**Exercise objective:** Go through the data below and return each line containing the word "city".

**Input material:**
************

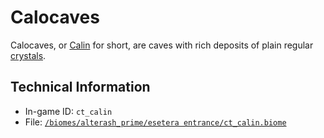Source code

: # Calocaves

Calocaves, or [Calin](https://ceterai.github.io/MyEnternia/Wiki/Tags/Calin) for short, are caves with rich deposits of plain regular [crystals](https://ceterai.github.io/MyEnternia/Wiki/Tags/Crystal).

## Technical Information

- In-game ID: `ct_calin`
- File: [`/biomes/alterash_prime/esetera entrance/ct_calin.biome`](https://github.com/Ceterai/Enternia/blob/main/biomes/alterash_prime/esetera%20entrance/ct_calin.biome)
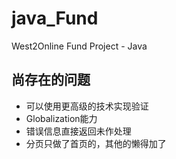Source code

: # java_Fund
West2Online Fund Project - Java

## 尚存在的问题
- 可以使用更高级的技术实现验证
- Globalization能力
- 错误信息直接返回未作处理
- 分页只做了首页的，其他的懒得加了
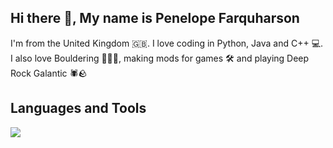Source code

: ## Hi there 👋, My name is Penelope Farquharson 

I'm from the United Kingdom 🇬🇧. I love coding in Python, Java and C++ 💻. I also love Bouldering 🧗🏼‍♀️, making mods for games 🛠️ and playing Deep Rock Galantic 🕷️🪨

## Languages and Tools
<img src="https://cdn.jsdelivr.net/gh/devicons/devicon@latest/icons/python/python-original.svg" />
          

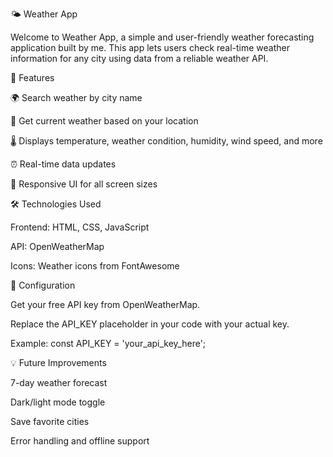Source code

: 🌤️ Weather App

Welcome to Weather App, a simple and user-friendly weather forecasting application built by me. This app lets users check real-time weather information for any city using data from a reliable weather API.



🚀 Features

🌍 Search weather by city name

📍 Get current weather based on your location

🌡️ Displays temperature, weather condition, humidity, wind speed, and more

⏰ Real-time data updates

📱 Responsive UI for all screen sizes



🛠️ Technologies Used

Frontend: HTML, CSS, JavaScript

API: OpenWeatherMap

Icons: Weather icons from FontAwesome



🔧 Configuration

Get your free API key from OpenWeatherMap.

Replace the API_KEY placeholder in your code with your actual key.

Example:
const API_KEY = 'your_api_key_here';



💡 Future Improvements

7-day weather forecast

Dark/light mode toggle

Save favorite cities

Error handling and offline support


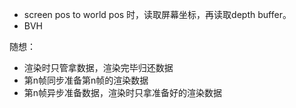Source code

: - screen pos to world pos 时，读取屏幕坐标，再读取depth buffer。
- BVH

随想：
- 渲染时只管拿数据，渲染完毕归还数据
- 第n帧同步准备第n帧的渲染数据
- 第n帧异步准备数据，渲染时只拿准备好的渲染数据

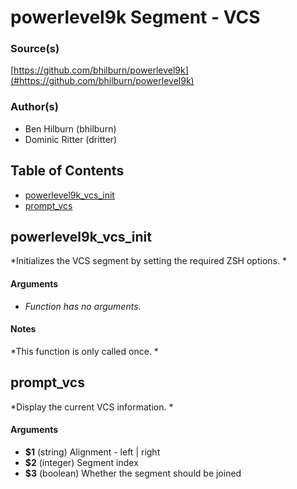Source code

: # powerlevel9k Segment - VCS


### Source(s)

[https://github.com/bhilburn/powerlevel9k](#https://github.com/bhilburn/powerlevel9k)


### Author(s)

- Ben Hilburn (bhilburn)
- Dominic Ritter (dritter)


## Table of Contents

- [powerlevel9k_vcs_init](#powerlevel9k_vcs_init)
- [prompt_vcs](#prompt_vcs)

## powerlevel9k_vcs_init
*Initializes the VCS segment by setting the required ZSH options. *

#### Arguments

- *Function has no arguments.*


#### Notes

*This function is only called once. *

## prompt_vcs
*Display the current VCS information. *

#### Arguments

- **$1** (string) Alignment - left | right
- **$2** (integer) Segment index
- **$3** (boolean) Whether the segment should be joined


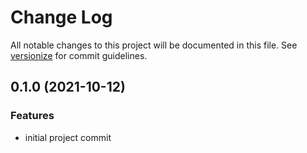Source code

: # Change Log

All notable changes to this project will be documented in this file. See [versionize](https://github.com/saintedlama/versionize) for commit guidelines.

<a name="0.1.0"></a>
## 0.1.0 (2021-10-12)

### Features

* initial project commit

************

**Answer to this task:**
Welcome to Weather App, a simple and user-friendly weather forecasting application built by me. This app lets users check real-time weather information for any city using data from a reliable weather API.
🌍 Search weather by city name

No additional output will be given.